Thoreau retreated to the woods. He built his house with his own hands and became self-sufficient. He was “desirous of being a good neighbor” and he had no qualm about paying fees like highway taxes. He respected the founding fathers and the Constitution but he abhorred slavery. He agreed to go to jail rather than give up his belief that all men are free and equal. In short, Thoreau only justifies disobeying the government when one is following the dictates of one’s conscience, or natural law.
In his Second Treatise of Civil Government, the philosopher John Locke wrote that there is “a law of nature … which obliges every one” and “reason … is that law.” Both Locke and Thoreau maintained that when a government acts against natural law—when it unjustly seizes a man’s property either directly or via unjust taxes—civil disobedience is justifiable. Thoreau explicitly states that: “[The government] can have no pure right over my person and property but what I concede to it.”
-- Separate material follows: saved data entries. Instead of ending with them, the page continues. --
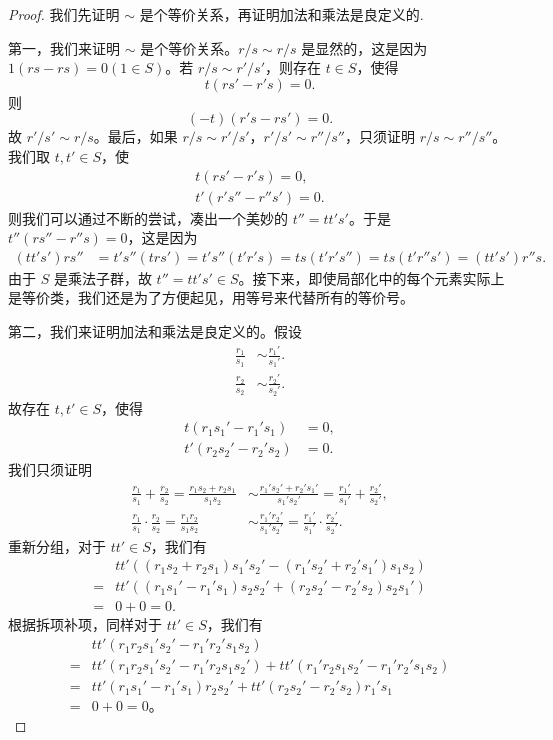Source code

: \documentclass[../../main.tex]{subfiles}
\begin{document}
\begin{proof}
我们先证明 $\sim$ 是个等价关系，再证明加法和乘法是良定义的.

第一，我们来证明 $\sim$ 是个等价关系。$r/s \sim r/s$ 是显然的，这是因为 $1(rs - rs) = 0(1 \in S)$。若 $r/s \sim r'/s'$，则存在 $t \in S$，使得
\[t(rs' - r's) = 0 .\]
则
\[(-t)(r's - rs') = 0.\]
故 $r'/s' \sim r/s$。最后，如果 $r/s \sim r'/s'$，$r'/s' \sim r''/s''$，只须证明 $r/s \sim r''/s''$。我们取 $t, t' \in S$，使
\begin{gather*}
t(rs' - r's) = 0 ,\\
t'(r's'' - r''s') = 0 .
\end{gather*}
则我们可以通过不断的尝试，凑出一个美妙的 $t'' = tt's'$。于是 $t''(rs'' - r''s) = 0$，这是因为
\begin{align*}
(tt's')rs'' &= t's''(trs') = t's''(t'r's) = ts(t'r's'') = ts(t'r''s') = (tt's')r''s .
\end{align*}
由于 $S$ 是乘法子群，故 $t'' = tt's' \in S$。接下来，即使局部化中的每个元素实际上是等价类，我们还是为了方便起见，用等号来代替所有的等价号。

第二，我们来证明加法和乘法是良定义的。假设
\begin{align*}
\frac{r_1}{s_1} &\sim \frac{r_1'}{s_1'} .\\
\frac{r_2}{s_2} &\sim \frac{r_2'}{s_2'} .
\end{align*}
故存在 $t, t' \in S$，使得
\begin{align*}
t(r_1s_1' - r_1's_1) &= 0 ,\\
t'(r_2s_2' - r_2's_2) &= 0 .
\end{align*}
我们只须证明
\begin{align*}
\frac{r_1}{s_1} + \frac{r_2}{s_2} = \frac{r_1s_2 + r_2s_1}{s_1s_2} &\sim \frac{r_1's_2' + r_2's_1'}{s_1's_2'} = \frac{r_1'}{s_1'} + \frac{r_2'}{s_2'} ,\\
\frac{r_1}{s_1} \cdot \frac{r_2}{s_2} = \frac{r_1r_2}{s_1s_2} &\sim \frac{r_1'r_2'}{s_1's_2'} = \frac{r_1'}{s_1'} \cdot \frac{r_2'}{s_2'} .
\end{align*}
重新分组，对于 $tt' \in S$，我们有
\begin{align*}
&tt'\left((r_1s_2 + r_2s_1)s_1's_2' - (r_1's_2' + r_2's_1')s_1s_2\right)\\
=&tt'\left((r_1s_1' - r_1's_1)s_2s_2' + (r_2s_2' - r_2's_2)s_2s_1'\right)\\
=&0 + 0 = 0 .
\end{align*}
根据拆项补项，同样对于 $tt' \in S$，我们有
\begin{align*}
&tt'(r_1r_2s_1's_2' - r_1'r_2's_1s_2)\\
=&tt'(r_1r_2s_1's_2' - r_1'r_2s_1s_2') + tt'(r_1'r_2s_1s_2' - r_1'r_2's_1s_2)\\
=&tt'(r_1s_1' - r_1's_1)r_2s_2' + tt'(r_2s_2' - r_2's_2)r_1's_1\\
=&0 + 0 = 0 。
\end{align*}
\end{proof}
\end{document}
The protests in New York are marked by an absence of natural law, which comes from reason. Occupy Wall Street protestors are acting irrationally in attempting to overthrow the only system, namely capitalism, capable of generating the jobs and equal opportunity they claim to be fighting for.
The current administration is proposing a so-called jobs plan that will seize even more money from the rich—the “one percent” who take risks with their wealth and thereby create jobs and financial security for the “99 percent.”
Thoreau believed that “action from principle”—such as refusing to pay an unjust tax—is “essentially revolutionary.” When Thoreau refused to support slavery with his tax dollars he didn’t protest in the streets, hold up traffic or organize mass sleepovers in public parks. He didn’t ask rich people to pay more taxes so he could ride on their coattails.
Thoreau says that a single man who is courageous enough to stand up against an unjust law is infinitely more civil than a majority that merely opines about freedom: “Moreover, any man more right than his neighbors, constitutes a majority of one already.”
Imagine if one—just one—American billionaire refused to pay the Buffet Tax if it is implemented? Or refused to pay the full 35 percent corporate income tax rate? What if Mark Zuckerberg or Bill Gates agreed to go to jail for one night on principle? Would not this behavior, where a “selfish” minority opposes an unjust law on rational principle, be true civil disobedience?